"An ounce of prevention is worth a pound of cure"
HACCP was originally developed as a microbiological safety system in the early days of the US manned space programme in order to guarantee the safety of astronauts' food. Up until that time most food safety systems were based on end product testing and could not fully assure safe products as 100% testing was impossible. A pro-active, process-focused system was needed and the HACCP concept was born.
The original system was designed by the Pilsbury Company working alongside NASA and the US army laboratories at Natick. It was based on the engineering system Failure, Mode and Effect Analysis (FMEA) which looked at what could potentially go wrong at each stage in the operation along with possible causes and the likely effect, before applying effective control mechanisms.
HACCP is a system that identifies, evaluates and controls hazards which are significant for food safety. It is a structured, systematic approach for the control of food safety throughout the commodity system, from the plough to the plate. It requires a good understanding of the relationship between cause and effect in order to be more pro-active and it is a key element in Total Quality Management (TQM). HACCP builds on the foundations of well established quality management systems such as Good Manufacturing Practice (GMP), Good Hygienic Practice (GHP), Good Agricultural Practice (GAP), and Good Storage Practice (GSP). The HACCP concept has been successfully applied in the control of quality as well as safety in low-acid canned foods in the USA, and many food companies in Europe and the USA have adopted the approach.
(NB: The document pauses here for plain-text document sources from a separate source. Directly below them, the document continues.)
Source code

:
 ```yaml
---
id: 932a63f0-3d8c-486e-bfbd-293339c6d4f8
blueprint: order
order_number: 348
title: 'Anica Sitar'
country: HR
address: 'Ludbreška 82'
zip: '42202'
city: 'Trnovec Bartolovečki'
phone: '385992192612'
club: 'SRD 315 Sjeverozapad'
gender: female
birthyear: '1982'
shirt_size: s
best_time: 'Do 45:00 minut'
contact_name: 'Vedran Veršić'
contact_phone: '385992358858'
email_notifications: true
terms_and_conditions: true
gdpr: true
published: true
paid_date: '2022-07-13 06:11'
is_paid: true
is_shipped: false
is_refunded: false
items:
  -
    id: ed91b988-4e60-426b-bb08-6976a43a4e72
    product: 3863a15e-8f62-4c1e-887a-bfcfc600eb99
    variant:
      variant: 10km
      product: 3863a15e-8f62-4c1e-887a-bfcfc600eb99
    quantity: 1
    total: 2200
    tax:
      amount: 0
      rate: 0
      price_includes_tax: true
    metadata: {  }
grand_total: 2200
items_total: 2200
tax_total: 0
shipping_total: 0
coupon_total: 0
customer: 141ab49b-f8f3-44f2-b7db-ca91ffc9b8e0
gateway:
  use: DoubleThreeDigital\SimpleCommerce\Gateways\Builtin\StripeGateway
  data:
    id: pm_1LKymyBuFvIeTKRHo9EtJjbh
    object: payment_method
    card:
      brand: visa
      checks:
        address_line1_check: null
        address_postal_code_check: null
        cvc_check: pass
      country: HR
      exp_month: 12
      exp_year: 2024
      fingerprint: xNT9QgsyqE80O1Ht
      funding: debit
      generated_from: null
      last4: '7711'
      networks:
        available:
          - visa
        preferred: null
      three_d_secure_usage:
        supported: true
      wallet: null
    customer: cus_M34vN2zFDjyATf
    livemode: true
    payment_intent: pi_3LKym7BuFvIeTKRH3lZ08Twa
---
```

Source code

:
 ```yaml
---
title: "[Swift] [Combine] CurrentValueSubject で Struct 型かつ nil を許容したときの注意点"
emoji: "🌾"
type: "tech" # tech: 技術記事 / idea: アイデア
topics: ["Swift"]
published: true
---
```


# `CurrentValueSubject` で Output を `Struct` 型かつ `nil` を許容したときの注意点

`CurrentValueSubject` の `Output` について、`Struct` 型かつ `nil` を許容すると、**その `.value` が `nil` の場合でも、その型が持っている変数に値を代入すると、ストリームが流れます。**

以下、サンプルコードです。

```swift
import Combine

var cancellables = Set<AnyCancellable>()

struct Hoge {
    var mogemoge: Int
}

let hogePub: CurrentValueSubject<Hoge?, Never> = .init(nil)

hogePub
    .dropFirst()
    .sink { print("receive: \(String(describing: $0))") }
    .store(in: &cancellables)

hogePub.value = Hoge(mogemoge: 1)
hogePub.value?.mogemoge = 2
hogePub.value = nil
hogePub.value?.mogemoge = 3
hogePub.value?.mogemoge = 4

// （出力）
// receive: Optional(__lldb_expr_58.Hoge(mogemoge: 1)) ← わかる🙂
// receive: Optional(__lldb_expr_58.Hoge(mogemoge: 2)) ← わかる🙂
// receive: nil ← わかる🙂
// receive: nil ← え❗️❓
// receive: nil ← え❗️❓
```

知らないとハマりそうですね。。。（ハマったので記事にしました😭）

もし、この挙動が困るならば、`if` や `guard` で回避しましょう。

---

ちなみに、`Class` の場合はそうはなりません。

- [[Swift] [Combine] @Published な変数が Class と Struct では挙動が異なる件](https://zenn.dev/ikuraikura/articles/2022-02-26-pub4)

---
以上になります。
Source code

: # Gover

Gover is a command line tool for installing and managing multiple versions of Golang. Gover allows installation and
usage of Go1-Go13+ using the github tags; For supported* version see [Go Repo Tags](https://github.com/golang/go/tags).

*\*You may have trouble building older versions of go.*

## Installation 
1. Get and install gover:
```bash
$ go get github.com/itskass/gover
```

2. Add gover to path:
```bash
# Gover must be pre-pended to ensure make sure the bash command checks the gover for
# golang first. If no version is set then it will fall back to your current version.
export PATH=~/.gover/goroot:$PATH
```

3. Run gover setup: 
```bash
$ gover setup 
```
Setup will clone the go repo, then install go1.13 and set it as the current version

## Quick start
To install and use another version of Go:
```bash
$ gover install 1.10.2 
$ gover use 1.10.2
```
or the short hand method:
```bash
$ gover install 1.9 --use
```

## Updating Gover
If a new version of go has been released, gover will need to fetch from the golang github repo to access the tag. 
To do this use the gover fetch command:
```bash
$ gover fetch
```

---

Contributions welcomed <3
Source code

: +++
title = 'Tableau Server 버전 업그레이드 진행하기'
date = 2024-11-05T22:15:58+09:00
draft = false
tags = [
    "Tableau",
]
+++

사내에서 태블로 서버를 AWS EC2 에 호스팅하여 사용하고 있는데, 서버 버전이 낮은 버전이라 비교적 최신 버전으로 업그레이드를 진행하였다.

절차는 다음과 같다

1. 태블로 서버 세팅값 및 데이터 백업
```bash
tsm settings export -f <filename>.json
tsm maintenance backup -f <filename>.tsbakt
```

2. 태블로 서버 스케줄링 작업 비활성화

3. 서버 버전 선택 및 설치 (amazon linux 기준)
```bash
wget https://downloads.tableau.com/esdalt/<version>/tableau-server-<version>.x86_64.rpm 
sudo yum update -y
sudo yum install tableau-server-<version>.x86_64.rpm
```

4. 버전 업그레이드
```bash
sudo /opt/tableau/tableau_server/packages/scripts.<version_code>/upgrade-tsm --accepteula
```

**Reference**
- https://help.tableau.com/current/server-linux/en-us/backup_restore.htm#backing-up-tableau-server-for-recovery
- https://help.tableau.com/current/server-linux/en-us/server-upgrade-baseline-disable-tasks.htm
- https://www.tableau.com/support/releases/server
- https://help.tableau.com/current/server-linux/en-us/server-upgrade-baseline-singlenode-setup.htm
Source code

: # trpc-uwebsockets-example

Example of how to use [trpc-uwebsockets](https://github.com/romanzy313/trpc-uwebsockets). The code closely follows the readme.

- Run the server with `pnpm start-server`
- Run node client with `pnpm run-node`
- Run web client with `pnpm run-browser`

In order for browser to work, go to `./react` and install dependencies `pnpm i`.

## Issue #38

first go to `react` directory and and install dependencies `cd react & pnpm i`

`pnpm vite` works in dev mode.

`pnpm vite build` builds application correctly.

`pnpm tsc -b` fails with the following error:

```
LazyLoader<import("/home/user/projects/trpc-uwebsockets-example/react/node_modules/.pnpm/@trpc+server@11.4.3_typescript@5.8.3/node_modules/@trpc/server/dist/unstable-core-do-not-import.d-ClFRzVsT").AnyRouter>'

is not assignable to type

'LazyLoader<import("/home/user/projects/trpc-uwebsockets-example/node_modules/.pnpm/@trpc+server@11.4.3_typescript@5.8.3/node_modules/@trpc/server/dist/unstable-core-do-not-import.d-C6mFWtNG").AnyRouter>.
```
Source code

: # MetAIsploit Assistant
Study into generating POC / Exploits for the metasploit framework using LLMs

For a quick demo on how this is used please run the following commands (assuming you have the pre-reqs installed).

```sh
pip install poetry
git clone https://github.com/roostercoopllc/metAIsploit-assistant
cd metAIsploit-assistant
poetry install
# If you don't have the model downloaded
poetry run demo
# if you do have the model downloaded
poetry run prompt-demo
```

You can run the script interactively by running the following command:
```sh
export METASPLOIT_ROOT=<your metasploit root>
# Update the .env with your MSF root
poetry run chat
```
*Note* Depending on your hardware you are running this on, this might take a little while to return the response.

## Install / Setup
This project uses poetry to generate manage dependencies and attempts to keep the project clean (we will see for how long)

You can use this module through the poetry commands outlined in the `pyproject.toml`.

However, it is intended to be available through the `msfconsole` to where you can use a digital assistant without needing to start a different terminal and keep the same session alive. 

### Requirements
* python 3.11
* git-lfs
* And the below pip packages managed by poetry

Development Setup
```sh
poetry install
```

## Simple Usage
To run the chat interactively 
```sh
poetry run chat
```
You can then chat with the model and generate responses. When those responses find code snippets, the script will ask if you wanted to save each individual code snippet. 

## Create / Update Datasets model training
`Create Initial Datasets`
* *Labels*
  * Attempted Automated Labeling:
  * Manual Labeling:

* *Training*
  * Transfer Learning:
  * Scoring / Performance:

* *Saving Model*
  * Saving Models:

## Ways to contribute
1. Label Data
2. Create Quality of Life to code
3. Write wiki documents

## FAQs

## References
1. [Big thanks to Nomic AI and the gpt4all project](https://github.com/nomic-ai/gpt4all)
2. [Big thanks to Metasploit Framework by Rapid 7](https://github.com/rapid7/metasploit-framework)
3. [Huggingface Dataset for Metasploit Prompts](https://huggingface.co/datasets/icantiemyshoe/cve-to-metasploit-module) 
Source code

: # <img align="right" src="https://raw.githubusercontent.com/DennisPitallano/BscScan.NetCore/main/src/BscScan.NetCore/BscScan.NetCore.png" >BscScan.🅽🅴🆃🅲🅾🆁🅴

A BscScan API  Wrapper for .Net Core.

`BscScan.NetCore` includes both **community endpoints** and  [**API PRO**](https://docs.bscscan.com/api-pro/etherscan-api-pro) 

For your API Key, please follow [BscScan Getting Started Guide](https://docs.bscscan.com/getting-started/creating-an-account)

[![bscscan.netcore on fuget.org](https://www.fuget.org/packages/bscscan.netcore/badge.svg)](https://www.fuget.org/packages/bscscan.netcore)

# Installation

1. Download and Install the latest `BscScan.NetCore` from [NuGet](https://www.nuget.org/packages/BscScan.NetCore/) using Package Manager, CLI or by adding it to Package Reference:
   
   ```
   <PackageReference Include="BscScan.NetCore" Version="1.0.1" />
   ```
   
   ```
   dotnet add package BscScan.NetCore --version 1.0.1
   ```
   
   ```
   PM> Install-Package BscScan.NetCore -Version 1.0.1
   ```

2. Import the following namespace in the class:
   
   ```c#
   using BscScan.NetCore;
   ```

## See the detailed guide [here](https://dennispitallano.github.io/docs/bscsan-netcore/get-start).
Increasingly, regulatory bodies have recognised the usefulness of this tool and its 'principles' have has been incorporated into legislative requirements by both the EU (in the General Hygiene regulations for managing food safety (93/43/EEC)), and the United States Federal Department of Agriculture (CPR - 123). The National Advisory Committee on Microbiological Criteria for Foods (NACMCF) provided guidelines on HACCP including generic plans and decision trees in 1992, and the Codex Alimentarius Commission adopted the HACCP system at its twentieth session in 1993. HACCP systems can be incorporated into other quality assurance systems such as the ISO 9000 series (Figure 7).
Although conceived as a food safety system for both the agricultural and processing systems, it is in the latter that HACCP has found most application hitherto. This is primarily because it is much easier to apply a HACCP system in a factory where there is a single management or 'owner', and where it is possible to completely prevent a food safety hazard, or eliminate, or reduce it to an acceptable level. In the commodity system there are often many disparate 'owners' of the commodity as it passes from the farm to the consumer, and complete control may be unobtainable. This Manual aims to address this subject, basing the approach as closely as possible on the Codex Code of General Principles on Food Hygiene (1997), which emphasises the importance of GMP/GAP/GHP as sound foundations to incorporate the HACCP approach and develop a user friendly Food Safety Management System.